Encore une fois St Jean nous étonne dans son évangile si particulier, si différent des autres, parfois même énigmatique, dans son style tout en symboles, dans ses phrases qu'il faut souvent comprendre au second degré, où le signe est toujours à découvrir. « Le Temple dont il parlait, c'était son corps. » Quel mystère !
Si nous fêtons aujourd'hui la dédicace de la Basilique du Latran, il ne s'agit pas d'une simple commémoration de l'inauguration d'une église. C'est un jour de fête, et la couleur liturgique blanche nous dit même que c'est une fête du Seigneur. Alors, que signifie cette fête ?
En 324, il y a aujourd'hui 1690 ans, l'empereur Constantin décide  l'arrêt des persécutions des chrétiens, qui célèbrent leur culte de manière clandestine. Et pour signifier la reconnaissance officielle de la religion des chrétiens, il leur donne une basilique pour qu'ils puissent enfin librement et publiquement célébrer. Cette basilique du Latran est donc la première église ouverte au culte. Et le nom donné alors à cette basilique est « Saint Sauveur », en l'honneur du Christ qui apporte le salut au monde.
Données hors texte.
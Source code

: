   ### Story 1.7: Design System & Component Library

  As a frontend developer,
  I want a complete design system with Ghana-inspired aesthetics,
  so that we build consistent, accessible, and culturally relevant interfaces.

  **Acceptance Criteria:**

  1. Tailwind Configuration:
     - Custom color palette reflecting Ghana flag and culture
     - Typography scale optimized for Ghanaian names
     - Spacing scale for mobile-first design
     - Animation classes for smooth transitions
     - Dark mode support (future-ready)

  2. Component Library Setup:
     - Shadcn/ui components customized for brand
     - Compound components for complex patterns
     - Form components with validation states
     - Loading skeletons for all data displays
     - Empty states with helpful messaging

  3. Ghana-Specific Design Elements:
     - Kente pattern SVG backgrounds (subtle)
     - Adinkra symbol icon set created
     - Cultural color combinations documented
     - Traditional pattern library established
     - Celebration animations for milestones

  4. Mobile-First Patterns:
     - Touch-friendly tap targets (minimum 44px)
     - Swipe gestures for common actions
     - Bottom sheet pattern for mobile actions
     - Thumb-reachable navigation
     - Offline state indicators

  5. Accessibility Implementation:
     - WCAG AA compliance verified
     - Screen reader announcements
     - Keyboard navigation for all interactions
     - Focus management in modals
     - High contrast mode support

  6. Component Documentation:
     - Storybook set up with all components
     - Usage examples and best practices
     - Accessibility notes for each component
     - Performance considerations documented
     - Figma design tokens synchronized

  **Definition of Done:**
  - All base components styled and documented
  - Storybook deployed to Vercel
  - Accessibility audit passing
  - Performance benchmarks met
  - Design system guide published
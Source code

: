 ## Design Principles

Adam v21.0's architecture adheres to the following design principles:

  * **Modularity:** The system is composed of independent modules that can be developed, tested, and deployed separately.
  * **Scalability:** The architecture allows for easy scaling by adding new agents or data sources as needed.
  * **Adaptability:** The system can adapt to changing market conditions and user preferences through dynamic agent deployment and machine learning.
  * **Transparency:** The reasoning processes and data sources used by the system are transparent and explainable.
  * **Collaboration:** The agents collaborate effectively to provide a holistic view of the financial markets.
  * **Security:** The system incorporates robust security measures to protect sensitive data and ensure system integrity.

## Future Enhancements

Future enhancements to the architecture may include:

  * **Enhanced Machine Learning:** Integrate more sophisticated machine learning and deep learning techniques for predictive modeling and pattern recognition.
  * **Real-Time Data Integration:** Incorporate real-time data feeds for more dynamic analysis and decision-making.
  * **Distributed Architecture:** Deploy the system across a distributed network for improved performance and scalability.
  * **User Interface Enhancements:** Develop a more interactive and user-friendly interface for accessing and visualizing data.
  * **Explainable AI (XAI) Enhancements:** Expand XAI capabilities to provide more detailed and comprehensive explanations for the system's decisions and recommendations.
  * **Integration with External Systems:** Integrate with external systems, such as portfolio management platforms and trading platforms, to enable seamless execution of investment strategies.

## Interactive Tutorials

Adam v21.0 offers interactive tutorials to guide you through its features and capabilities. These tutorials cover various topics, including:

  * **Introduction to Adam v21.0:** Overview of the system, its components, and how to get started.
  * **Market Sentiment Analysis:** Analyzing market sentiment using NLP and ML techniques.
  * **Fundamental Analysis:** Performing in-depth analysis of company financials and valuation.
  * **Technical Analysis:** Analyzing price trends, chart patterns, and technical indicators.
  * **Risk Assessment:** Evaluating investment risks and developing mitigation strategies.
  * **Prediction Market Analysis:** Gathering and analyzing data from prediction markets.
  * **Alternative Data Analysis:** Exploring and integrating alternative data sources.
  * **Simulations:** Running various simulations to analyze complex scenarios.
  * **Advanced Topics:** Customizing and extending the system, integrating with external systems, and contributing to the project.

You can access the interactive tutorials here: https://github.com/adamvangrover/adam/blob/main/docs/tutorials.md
        Il ne s'agit donc pas seulement d'honorer ce vieux bâtiment romain, construit de pierre, cette église qui s'écrit avec une minuscule ; mais il s'agit de fêter le Christ sauveur, qui est la tête de l’Église, avec une majuscule. Eglise, peuple de Dieu ; Eglise, corps du Christ dont il est la tête.
Les textes que la liturgie nous propose aujourd'hui sont donc tous centrés sur le temple, ce bâtiment de pierre dans lequel se rassemblent les croyants de l'époque.
Mais déjà, le prophète Ezechiel, six siècles avant Jésus, parle du Temple comme d'une réalité bien plus grande que le simple édifice de pierre qu'il semble être. Comme St jean dans l'évangile d'aujourd'hui, il utilise l'image du temple pour parler du corps de ce Christ qui doit venir, et du côté de qui coulera cette eau qui assainira les eaux de la mer Morte. Du côté de Jésus sur la croix coulera l'eau qui donnera la victoire de la vie sur la mort.
Ré-écoutons quelques passages de cette parole prophétique et si belle d'Ezechiel, en re-situant notre pensée sur le Christ, sur son Eglise. Ezechiel nous fait faire le tour du Temple, pour en arriver à  nous montrer l'eau vive du torrent qui en jaillit : « Cette eau [...] se déverse dans la mer Morte, dont elle assainit les eaux. En tout lieu où parviendra le torrent, tous les animaux pourront vivre et foisonner. Le poisson sera très abondant, car cette eau assainit tout ce qu'elle pénètre, et la vie apparaît en tout lieu où arrive le torrent. Au bord du torrent, sur les deux rives, toutes sortes d'arbres fruitiers pousseront ; leur feuillage ne se flétrira pas et leurs fruits ne manqueront pas. Chaque mois ils porteront des fruits nouveaux, car cette eau vient du sanctuaire. Les fruits seront une nourriture, et les feuilles un remède. » Comment ne pas être saisi par ces allusions au Christ, à son Eglise, aux fruits qu'il fait naître en elle et par elle, qui sont les sacrements, et dont nous sommes tous les bénéficiaires ?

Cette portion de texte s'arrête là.